• Your objective
For this exercise, please reproduce the records below word for word, from the first line through the line with "В момент захода".

Source texts of formatted documents
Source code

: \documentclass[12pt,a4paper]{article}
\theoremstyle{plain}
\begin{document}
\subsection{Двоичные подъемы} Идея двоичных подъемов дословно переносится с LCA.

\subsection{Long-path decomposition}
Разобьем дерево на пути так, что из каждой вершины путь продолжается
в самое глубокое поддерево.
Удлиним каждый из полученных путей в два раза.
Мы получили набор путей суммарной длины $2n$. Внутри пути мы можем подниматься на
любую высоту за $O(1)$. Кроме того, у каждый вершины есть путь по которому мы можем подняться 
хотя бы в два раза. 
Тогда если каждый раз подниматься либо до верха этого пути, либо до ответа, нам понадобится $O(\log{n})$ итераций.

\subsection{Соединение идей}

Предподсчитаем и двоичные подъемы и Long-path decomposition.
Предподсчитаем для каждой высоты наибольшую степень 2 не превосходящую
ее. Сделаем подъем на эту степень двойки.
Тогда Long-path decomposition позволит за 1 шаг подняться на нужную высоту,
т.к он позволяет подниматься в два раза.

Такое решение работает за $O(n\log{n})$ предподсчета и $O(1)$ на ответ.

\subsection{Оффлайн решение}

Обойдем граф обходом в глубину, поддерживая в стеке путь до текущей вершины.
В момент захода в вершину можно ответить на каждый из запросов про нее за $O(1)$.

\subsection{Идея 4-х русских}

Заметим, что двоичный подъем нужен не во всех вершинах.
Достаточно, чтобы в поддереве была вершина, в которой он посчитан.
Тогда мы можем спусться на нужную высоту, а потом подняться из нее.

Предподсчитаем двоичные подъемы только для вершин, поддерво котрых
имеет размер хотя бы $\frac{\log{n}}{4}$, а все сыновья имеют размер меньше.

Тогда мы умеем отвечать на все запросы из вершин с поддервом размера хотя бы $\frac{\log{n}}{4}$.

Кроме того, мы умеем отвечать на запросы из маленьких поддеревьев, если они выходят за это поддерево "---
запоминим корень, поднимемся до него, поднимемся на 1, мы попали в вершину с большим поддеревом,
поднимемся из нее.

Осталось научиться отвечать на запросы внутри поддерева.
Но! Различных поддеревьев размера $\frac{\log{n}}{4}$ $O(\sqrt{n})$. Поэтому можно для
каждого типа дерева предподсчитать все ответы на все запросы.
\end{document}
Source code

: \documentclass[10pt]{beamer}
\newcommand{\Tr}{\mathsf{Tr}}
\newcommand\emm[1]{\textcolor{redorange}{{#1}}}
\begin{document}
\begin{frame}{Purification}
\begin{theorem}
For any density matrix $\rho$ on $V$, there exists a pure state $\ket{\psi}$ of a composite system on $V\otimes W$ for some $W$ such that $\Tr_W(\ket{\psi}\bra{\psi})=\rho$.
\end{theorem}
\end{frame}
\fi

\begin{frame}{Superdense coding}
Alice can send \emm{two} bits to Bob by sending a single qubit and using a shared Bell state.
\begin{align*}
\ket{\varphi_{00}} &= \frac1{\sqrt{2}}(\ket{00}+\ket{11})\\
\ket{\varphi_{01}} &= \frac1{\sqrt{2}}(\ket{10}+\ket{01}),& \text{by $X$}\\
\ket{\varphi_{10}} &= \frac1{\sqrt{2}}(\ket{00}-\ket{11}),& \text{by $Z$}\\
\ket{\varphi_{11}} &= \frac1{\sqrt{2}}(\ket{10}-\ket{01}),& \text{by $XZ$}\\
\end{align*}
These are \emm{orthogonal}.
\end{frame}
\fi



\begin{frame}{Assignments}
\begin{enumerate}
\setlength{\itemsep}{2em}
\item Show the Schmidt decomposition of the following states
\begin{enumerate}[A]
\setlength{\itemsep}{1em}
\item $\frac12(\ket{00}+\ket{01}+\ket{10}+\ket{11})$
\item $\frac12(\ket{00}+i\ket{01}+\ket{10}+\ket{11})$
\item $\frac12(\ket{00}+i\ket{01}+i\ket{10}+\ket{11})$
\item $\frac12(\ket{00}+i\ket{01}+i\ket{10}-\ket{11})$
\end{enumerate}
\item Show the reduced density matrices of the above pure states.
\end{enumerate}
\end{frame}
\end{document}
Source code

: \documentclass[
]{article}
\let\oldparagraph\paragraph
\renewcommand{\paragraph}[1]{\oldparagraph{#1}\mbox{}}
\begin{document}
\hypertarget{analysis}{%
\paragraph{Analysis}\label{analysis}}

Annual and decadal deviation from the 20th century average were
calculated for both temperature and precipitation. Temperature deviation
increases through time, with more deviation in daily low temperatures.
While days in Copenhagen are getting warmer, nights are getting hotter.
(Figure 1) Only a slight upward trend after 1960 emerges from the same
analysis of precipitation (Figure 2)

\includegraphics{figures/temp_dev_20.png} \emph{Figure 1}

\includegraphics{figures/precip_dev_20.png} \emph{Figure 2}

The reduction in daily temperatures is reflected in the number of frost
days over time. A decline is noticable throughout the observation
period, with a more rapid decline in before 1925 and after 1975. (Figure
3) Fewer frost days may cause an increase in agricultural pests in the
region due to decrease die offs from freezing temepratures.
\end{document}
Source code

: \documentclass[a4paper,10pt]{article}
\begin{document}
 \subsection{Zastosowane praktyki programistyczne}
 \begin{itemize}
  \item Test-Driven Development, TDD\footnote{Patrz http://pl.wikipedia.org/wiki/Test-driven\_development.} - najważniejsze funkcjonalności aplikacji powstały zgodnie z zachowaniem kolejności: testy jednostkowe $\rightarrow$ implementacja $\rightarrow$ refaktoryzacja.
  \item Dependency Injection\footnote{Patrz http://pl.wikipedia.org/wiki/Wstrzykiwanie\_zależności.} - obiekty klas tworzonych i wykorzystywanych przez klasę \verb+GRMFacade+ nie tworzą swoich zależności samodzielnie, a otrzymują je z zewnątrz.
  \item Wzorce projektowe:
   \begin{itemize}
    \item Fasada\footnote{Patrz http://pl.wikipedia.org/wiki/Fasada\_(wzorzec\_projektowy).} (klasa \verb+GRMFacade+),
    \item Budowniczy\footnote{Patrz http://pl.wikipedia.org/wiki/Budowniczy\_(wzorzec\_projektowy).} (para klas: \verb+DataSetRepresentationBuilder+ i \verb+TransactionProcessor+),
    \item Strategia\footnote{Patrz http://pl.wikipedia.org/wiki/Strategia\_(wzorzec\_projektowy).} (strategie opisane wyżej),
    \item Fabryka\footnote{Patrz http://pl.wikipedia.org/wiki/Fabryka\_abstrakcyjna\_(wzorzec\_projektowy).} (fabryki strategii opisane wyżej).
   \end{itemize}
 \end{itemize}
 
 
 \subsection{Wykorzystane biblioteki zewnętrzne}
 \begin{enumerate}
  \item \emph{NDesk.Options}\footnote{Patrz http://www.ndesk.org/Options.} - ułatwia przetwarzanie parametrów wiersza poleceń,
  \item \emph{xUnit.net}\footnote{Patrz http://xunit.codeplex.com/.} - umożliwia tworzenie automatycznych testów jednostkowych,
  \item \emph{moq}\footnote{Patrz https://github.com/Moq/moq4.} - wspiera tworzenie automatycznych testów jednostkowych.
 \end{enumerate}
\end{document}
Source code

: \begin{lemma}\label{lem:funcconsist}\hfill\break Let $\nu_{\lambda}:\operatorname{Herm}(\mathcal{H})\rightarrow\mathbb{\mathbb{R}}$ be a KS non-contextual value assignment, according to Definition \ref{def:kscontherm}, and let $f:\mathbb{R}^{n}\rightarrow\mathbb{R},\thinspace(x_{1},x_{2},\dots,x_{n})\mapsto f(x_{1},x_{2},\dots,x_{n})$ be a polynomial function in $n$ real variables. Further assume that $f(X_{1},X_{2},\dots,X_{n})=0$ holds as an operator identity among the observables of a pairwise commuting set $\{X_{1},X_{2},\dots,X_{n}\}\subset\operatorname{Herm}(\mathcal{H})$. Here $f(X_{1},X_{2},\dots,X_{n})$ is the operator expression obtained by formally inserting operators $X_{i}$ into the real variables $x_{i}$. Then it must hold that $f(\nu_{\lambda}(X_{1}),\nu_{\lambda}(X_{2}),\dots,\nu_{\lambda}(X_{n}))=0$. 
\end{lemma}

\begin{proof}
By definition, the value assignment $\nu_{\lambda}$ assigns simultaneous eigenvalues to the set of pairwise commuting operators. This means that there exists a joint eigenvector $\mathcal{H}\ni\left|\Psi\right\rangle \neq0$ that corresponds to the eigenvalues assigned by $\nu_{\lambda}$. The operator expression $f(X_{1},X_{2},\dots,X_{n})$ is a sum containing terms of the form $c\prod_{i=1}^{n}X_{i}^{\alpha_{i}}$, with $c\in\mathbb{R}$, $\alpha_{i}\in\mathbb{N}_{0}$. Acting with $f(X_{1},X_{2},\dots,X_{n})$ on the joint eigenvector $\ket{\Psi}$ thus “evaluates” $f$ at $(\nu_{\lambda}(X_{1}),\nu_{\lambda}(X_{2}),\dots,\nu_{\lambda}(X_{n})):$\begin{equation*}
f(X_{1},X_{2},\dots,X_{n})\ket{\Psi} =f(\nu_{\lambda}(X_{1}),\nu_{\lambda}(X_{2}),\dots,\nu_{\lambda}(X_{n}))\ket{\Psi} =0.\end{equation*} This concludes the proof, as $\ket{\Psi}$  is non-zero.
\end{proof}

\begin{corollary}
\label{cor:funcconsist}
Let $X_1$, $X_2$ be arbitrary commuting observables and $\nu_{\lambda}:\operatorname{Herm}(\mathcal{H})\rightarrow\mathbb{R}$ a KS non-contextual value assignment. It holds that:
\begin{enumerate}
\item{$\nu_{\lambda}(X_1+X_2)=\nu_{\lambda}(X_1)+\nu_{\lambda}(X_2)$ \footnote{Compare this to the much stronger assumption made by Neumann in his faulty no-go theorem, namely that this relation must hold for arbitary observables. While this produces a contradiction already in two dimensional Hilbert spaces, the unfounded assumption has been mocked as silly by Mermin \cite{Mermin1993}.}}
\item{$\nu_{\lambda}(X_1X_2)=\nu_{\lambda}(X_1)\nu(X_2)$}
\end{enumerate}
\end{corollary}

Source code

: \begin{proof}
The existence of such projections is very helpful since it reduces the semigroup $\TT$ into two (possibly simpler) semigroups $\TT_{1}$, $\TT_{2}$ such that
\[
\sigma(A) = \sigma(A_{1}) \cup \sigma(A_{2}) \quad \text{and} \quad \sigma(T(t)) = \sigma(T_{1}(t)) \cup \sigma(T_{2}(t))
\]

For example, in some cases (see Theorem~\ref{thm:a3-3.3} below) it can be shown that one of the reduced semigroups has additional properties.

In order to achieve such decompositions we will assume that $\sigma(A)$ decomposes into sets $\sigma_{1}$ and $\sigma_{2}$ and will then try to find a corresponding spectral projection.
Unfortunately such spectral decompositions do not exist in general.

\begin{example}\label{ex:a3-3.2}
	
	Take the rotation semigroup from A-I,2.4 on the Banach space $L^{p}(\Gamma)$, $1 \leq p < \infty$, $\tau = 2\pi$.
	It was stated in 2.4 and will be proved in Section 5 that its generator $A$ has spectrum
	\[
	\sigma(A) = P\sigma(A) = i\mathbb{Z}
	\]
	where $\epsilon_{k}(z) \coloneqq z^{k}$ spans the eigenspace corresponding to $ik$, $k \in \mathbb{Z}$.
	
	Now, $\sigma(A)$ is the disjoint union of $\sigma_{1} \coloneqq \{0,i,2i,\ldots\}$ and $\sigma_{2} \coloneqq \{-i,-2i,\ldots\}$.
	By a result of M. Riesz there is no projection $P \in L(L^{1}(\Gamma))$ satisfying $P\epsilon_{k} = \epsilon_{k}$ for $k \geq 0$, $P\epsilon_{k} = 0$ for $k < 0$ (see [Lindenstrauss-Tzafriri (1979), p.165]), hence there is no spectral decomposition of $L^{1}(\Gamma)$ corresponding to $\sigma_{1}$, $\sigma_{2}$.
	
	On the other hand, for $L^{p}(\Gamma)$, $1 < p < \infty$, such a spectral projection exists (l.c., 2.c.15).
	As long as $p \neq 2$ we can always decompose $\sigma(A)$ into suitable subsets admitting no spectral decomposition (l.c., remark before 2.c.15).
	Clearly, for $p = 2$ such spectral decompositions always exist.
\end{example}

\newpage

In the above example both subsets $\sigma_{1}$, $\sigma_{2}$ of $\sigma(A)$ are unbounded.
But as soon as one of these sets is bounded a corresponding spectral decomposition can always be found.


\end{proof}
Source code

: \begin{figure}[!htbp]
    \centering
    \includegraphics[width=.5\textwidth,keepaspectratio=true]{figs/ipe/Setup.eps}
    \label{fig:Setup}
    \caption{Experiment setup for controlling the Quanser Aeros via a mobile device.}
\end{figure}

• Answer for this exercise
Source code

: \documentclass[12pt,a4paper]{article}
\theoremstyle{plain}
\begin{document}
\subsection{Двоичные подъемы} Идея двоичных подъемов дословно переносится с LCA.

\subsection{Long-path decomposition}
Разобьем дерево на пути так, что из каждой вершины путь продолжается
в самое глубокое поддерево.
Удлиним каждый из полученных путей в два раза.
Мы получили набор путей суммарной длины $2n$. Внутри пути мы можем подниматься на
любую высоту за $O(1)$. Кроме того, у каждый вершины есть путь по которому мы можем подняться 
хотя бы в два раза. 
Тогда если каждый раз подниматься либо до верха этого пути, либо до ответа, нам понадобится $O(\log{n})$ итераций.

\subsection{Соединение идей}

Предподсчитаем и двоичные подъемы и Long-path decomposition.
Предподсчитаем для каждой высоты наибольшую степень 2 не превосходящую
ее. Сделаем подъем на эту степень двойки.
Тогда Long-path decomposition позволит за 1 шаг подняться на нужную высоту,
т.к он позволяет подниматься в два раза.

Такое решение работает за $O(n\log{n})$ предподсчета и $O(1)$ на ответ.

\subsection{Оффлайн решение}

Обойдем граф обходом в глубину, поддерживая в стеке путь до текущей вершины.
В момент захода в вершину можно ответить на каждый из запросов про нее за $O(1)$.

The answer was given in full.